### INSTRUCTIONS FOR THE TASK:
One part of the entries below is wanted: the lines from the one containing "1. Preparación de Datos (ETL)" through the one containing "3. Análisis Exploratorio de Datos (EDA)". Write those out exactly and nothing else.

### SUPPLIED MATERIAL:
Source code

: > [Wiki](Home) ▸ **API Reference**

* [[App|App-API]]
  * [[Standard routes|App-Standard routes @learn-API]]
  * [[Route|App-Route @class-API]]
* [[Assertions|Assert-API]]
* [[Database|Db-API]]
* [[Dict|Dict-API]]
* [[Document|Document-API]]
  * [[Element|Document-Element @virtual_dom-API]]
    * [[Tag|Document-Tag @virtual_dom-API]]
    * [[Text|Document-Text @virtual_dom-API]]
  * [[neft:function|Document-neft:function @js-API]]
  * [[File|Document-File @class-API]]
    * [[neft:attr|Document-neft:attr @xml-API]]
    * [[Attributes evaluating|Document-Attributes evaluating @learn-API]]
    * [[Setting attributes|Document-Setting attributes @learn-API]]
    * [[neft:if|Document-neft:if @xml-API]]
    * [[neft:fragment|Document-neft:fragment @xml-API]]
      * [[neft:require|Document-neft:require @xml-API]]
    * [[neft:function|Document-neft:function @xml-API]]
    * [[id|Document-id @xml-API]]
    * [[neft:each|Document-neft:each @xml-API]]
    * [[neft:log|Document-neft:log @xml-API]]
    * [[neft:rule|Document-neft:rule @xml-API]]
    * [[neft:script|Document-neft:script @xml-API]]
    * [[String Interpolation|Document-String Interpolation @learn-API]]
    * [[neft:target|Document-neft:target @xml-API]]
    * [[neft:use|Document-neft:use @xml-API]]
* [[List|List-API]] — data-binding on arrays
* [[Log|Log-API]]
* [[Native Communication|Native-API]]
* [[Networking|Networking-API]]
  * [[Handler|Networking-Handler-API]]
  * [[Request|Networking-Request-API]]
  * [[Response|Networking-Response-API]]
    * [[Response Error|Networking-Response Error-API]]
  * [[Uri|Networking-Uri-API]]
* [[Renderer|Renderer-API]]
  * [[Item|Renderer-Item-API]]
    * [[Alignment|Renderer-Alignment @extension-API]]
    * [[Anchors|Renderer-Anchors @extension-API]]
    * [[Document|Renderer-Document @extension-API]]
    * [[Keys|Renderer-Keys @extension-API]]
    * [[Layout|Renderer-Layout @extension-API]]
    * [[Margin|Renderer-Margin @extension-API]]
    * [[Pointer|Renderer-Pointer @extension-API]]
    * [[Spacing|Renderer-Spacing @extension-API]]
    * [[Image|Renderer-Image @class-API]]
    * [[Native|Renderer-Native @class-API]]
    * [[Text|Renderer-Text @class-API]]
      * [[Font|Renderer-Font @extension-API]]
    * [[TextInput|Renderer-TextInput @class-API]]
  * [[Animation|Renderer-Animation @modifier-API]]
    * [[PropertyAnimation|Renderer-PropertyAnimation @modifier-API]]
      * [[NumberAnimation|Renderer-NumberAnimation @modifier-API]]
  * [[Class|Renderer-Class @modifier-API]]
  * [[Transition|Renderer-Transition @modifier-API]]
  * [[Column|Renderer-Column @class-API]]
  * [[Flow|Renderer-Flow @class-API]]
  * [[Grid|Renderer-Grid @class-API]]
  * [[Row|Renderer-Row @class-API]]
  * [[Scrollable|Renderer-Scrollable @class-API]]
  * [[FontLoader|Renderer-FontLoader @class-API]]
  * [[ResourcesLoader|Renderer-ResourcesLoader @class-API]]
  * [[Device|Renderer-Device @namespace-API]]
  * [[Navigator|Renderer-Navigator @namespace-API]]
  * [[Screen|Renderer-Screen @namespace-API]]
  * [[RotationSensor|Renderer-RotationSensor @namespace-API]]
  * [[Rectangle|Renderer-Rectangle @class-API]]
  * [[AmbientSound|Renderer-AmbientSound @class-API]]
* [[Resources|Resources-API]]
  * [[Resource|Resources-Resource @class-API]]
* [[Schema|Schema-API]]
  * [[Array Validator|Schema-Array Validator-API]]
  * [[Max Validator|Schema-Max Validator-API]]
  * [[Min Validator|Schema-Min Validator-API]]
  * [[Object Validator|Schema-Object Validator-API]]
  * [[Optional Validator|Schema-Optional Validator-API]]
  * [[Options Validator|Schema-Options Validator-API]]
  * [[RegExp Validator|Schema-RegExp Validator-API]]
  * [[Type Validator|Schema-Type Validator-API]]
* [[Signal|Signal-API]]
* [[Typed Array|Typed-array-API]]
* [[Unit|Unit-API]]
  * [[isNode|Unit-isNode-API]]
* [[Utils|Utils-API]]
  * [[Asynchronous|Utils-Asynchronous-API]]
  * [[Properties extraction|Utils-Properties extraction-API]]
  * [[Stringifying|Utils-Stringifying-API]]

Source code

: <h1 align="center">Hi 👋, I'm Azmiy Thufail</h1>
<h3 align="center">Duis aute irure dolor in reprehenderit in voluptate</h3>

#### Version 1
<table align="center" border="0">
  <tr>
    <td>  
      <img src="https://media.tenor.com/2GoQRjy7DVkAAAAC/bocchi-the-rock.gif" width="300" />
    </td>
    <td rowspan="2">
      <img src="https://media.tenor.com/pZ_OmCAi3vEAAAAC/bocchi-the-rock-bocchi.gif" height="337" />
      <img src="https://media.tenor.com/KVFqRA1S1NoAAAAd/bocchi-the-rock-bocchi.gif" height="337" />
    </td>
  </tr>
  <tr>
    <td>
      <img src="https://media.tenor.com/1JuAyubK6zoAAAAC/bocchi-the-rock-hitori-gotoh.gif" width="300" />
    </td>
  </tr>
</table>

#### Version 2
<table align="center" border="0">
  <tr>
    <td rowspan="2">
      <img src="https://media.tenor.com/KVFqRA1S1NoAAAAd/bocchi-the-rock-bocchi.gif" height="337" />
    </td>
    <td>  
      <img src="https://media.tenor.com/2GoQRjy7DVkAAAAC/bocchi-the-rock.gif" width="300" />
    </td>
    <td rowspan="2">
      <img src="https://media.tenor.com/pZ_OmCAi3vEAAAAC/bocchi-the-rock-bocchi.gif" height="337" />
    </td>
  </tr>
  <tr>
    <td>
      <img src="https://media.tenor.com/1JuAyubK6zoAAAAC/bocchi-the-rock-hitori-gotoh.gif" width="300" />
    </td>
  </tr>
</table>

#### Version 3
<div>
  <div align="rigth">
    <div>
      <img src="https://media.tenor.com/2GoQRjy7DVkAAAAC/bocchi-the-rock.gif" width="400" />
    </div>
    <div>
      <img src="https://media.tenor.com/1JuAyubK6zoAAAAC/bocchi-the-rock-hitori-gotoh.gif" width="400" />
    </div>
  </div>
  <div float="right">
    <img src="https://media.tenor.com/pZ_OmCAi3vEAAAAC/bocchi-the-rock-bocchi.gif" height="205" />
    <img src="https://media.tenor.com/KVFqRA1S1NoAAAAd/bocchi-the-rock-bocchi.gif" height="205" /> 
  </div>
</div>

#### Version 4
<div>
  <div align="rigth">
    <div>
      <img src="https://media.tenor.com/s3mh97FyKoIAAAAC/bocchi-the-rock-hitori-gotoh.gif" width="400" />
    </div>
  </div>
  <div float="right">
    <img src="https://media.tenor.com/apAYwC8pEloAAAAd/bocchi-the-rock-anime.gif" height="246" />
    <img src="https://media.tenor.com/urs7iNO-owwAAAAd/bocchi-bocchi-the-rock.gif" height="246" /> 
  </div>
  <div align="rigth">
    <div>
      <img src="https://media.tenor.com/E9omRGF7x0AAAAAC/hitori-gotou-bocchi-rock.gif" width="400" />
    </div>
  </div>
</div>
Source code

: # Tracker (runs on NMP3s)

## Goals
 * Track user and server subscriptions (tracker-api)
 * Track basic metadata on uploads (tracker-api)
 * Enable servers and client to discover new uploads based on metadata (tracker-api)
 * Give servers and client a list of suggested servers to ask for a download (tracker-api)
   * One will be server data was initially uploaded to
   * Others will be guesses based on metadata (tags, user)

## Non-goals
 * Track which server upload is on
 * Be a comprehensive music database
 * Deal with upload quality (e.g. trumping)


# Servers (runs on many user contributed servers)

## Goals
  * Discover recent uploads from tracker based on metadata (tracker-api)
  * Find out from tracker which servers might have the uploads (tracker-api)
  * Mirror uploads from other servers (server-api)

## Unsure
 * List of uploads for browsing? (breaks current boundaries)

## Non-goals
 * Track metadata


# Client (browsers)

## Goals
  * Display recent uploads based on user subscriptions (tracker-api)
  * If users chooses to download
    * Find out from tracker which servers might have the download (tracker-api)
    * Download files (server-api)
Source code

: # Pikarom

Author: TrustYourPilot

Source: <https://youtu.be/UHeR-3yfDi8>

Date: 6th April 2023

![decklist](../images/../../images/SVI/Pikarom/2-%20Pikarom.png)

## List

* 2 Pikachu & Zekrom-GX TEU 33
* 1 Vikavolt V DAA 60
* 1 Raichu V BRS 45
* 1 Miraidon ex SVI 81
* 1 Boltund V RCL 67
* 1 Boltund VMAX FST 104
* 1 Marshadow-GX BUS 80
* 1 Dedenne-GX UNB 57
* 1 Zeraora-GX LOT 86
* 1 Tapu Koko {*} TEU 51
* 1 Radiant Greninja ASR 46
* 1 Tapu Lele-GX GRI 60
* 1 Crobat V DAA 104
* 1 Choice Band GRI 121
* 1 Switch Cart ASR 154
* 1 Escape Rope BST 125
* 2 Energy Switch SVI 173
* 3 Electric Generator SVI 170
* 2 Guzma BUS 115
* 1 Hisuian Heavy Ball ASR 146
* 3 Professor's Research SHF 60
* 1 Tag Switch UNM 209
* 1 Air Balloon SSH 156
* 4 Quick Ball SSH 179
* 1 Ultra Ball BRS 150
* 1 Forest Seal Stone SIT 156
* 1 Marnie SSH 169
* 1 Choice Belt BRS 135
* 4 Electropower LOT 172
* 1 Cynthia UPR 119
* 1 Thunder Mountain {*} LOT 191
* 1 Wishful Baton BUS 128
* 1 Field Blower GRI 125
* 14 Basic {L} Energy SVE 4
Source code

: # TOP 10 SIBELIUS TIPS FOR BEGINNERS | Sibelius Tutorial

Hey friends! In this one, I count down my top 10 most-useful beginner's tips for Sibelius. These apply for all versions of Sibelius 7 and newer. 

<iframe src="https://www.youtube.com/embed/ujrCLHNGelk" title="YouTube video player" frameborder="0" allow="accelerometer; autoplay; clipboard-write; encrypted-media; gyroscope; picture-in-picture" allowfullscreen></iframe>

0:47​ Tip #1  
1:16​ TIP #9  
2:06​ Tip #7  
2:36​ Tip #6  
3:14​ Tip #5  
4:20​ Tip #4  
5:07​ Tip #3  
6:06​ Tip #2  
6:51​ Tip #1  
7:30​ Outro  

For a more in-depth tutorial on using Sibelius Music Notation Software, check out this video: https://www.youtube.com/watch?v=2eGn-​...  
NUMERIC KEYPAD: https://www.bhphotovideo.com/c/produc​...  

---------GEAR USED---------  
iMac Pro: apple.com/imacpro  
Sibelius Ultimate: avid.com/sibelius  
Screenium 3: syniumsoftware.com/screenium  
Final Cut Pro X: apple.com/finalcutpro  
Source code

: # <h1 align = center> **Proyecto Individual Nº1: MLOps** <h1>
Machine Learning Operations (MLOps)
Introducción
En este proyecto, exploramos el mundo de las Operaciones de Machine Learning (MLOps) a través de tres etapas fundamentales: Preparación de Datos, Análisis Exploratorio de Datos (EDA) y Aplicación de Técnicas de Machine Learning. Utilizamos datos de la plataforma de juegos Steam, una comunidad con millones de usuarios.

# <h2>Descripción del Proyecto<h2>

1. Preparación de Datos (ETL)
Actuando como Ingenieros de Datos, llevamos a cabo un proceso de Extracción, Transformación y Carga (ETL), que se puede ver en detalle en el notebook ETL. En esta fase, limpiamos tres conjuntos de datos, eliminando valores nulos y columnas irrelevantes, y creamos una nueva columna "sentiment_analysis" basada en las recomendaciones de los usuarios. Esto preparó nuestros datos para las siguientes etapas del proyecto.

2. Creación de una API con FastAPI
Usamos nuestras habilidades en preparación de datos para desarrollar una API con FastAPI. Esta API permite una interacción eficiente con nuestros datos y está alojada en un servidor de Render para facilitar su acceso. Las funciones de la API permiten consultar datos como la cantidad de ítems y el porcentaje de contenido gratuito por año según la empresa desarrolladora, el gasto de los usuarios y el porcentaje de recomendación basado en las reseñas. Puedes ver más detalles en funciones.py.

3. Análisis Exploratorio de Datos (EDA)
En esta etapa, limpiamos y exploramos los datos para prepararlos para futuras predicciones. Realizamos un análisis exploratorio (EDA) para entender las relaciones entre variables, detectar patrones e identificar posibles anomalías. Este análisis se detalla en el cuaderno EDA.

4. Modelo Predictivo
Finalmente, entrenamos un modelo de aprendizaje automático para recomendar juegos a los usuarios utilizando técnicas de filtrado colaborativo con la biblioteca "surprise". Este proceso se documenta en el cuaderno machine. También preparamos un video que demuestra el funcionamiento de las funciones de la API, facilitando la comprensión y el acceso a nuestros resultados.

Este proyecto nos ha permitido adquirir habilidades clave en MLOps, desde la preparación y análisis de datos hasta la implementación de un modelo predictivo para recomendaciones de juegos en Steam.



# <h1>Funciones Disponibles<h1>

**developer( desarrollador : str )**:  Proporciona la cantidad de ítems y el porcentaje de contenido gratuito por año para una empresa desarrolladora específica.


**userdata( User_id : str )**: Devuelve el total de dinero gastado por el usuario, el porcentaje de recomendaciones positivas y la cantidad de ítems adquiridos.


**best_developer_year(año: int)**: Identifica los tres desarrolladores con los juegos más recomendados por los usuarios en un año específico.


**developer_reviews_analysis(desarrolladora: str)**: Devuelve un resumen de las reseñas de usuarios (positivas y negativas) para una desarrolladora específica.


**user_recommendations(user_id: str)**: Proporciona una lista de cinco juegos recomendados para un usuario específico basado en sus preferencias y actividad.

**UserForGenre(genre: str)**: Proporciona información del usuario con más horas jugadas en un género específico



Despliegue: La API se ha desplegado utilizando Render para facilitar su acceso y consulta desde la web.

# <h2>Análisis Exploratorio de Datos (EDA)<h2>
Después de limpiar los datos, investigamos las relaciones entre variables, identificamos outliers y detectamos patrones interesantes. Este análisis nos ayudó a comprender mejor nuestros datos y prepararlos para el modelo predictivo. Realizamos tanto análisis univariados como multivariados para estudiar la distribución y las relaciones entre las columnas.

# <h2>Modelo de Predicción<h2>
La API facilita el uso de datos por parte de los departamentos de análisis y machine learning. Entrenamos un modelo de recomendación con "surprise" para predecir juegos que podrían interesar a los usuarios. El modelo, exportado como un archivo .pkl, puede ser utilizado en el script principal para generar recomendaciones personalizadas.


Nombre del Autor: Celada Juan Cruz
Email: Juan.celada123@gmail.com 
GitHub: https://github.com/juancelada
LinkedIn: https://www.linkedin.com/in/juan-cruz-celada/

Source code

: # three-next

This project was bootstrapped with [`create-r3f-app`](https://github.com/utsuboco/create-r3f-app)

### RESPONSE:
1. Preparación de Datos (ETL)
Actuando como Ingenieros de Datos, llevamos a cabo un proceso de Extracción, Transformación y Carga (ETL), que se puede ver en detalle en el notebook ETL. En esta fase, limpiamos tres conjuntos de datos, eliminando valores nulos y columnas irrelevantes, y creamos una nueva columna "sentiment_analysis" basada en las recomendaciones de los usuarios. Esto preparó nuestros datos para las siguientes etapas del proyecto.

2. Creación de una API con FastAPI
Usamos nuestras habilidades en preparación de datos para desarrollar una API con FastAPI. Esta API permite una interacción eficiente con nuestros datos y está alojada en un servidor de Render para facilitar su acceso. Las funciones de la API permiten consultar datos como la cantidad de ítems y el porcentaje de contenido gratuito por año según la empresa desarrolladora, el gasto de los usuarios y el porcentaje de recomendación basado en las reseñas. Puedes ver más detalles en funciones.py.

3. Análisis Exploratorio de Datos (EDA)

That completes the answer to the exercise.